Cases

As a consultant, it’s important for me to tailor my services as closely as possible to the unique needs of each corporation each time I engage. No two consulting engagements are exactly alike, but there are some typical cases that might give you an idea of what to expect.

The numbers in these cases are hypothetical, but based on my experience with organizations of various sizes. Estimates of profitability are taken from a study of average profit margins in various industries.

Case 0: some occasional advice

Sometimes you don’t need a lot of help on a specific project, but just a quick review of your analytics setup to address a couple of pain points. Or maybe you want an expert, on an ongoing basis, to answer questions occasionally as your team encounters issues. I’m happy to be on call for a few hours a month of guidance and advice.

Case 1: small company needs a data bootstrap

Let’s take a manufacturing company with a few employees and $1m in yearly revenue at a 15% margin ($150k annual profit) which wants to quickly put in place some useful analytics and reporting. A lot of smaller companies like this understand the importance of putting their data to use, but don’t have the resources to hire a whole data team, or even a dedicated analyst at $75k/year or more. And their data needs might not be big enough to occupy a full-time analyst.
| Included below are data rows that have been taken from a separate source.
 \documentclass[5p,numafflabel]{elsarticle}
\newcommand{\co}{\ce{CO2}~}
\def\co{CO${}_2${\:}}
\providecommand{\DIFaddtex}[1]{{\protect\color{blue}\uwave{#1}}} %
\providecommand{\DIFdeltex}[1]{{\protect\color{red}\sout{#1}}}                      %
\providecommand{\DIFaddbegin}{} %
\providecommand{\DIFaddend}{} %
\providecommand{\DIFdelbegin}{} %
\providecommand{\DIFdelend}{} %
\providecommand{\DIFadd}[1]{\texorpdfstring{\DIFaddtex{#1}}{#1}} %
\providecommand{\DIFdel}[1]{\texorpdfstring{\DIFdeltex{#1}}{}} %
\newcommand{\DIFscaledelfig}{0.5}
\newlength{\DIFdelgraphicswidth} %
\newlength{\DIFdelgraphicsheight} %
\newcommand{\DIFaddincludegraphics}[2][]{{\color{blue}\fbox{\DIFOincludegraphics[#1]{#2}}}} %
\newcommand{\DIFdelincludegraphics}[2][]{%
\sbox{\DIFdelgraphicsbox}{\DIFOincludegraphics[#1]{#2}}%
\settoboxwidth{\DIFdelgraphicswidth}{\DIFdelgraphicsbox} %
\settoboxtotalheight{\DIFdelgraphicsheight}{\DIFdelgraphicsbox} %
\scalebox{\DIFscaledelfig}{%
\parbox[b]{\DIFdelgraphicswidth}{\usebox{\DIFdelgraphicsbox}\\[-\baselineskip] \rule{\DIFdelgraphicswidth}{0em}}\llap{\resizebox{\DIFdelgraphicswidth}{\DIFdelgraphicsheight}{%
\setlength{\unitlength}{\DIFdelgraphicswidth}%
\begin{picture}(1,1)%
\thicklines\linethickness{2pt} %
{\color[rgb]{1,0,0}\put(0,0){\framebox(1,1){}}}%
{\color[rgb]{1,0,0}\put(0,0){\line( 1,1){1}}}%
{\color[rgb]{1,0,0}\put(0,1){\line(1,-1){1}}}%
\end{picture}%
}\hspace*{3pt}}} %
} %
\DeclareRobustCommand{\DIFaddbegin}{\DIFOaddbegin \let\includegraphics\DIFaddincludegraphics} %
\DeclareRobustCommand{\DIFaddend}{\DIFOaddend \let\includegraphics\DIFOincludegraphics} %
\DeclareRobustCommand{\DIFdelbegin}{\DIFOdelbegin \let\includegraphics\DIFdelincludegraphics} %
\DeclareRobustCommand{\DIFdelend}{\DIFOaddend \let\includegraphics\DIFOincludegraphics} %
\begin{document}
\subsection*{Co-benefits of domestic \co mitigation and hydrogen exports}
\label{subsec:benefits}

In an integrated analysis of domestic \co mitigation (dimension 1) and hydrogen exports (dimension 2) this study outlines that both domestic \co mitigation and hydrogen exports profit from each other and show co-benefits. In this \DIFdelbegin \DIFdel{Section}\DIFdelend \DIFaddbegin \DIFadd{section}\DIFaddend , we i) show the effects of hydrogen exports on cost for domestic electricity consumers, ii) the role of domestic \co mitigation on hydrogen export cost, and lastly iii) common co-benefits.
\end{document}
This company doesn’t have a large amount of data by modern big data standards, but it still has what, to its principals, is a good deal of data. They have data on customers (maybe from CRM software), finance, marketing, manufacturing processes, and perhaps other sources. They probably already have some minimal analytics capability (perhaps using spreadsheets and Intuit, for example). But they want to get a broader picture of their data and be able to see reports in one place, rather than using several disconnected tools.

This use case will require some integration to connect multiple data sources. And this company is a good candidate for a business intelligence tool like Microsoft PowerBI, or an open-source alternative like Grafana. Either of these tools (or other similar ones) can connect to multiple data sources and combine it into unified reports and dashboards.

This project might require a week or two of full-time consulting work. I would work with the principals and employees to better understand their needs, select appropriate tools, install and configure them, build a set of initial reports, and give a manager and employees some basic training on how to use the software and build their own reports, so they could be self-sufficient in the future.

For a week of full-time consulting, depending on particulars, I charge $5k. Let’s look at the value proposition in this case. For $5-10k, depending on scope and individual needs, this organization would gain a solid base of analytics capacity on which they could build in the future, and gain the knowledge to use the tools themselves. This company could realistically boost yearly profits by $25k by putting better analytics in place. When you compare that cost to the yearly salary of a dedicated analyst, and the time spent in the hiring process, this company is making a solid choice by investing in a foundational analytics capability.

Case 2: somewhat larger company has some analytics, but needs an overhaul and upgrade.

Let’s take the case of another, slightly larger, company (say fifty people), which has already made some investment in their analytics culture. This company also has multiple sources of data, and in this case the volume and velocity of data is higher. They have paid licenses for PowerBI or Tableau, but their analytics is still not well-integrated. Not all of their data sources are connected…

It is very common for organizations, especially of this size, to have siloed data, meaning that the data exists in multiple disconnected sources. But often the best data insights come from combining data from multiple sources, such as integrating your finance and marketing data. This company probably needs to develop some data transformation processes, like ETL (Extract Transform Load) operations using dbt or a similar tool. Those processes will combine and refine data into a form that is more easy to analyze, and which gives insight across multiple areas of the business.

In this case, a few weeks of work might be required, perhaps continuously, or perhaps spread over a few months as your team learns to develop these processes for themselves. Let’s look again at the value proposition here. A typical 50-person company might have $7.5m/year in revenue. At a profit margin of 10%/year, the company is making $750k in yearly profit. If improvements in their analytics culture can improve profits by 10% (which is on the low end of estimates for improvements from embracing analytics), the total value added would be $75k/year on an ongoing basis. That seems like a pretty good return on investment for six weeks of consulting work ($25-30k).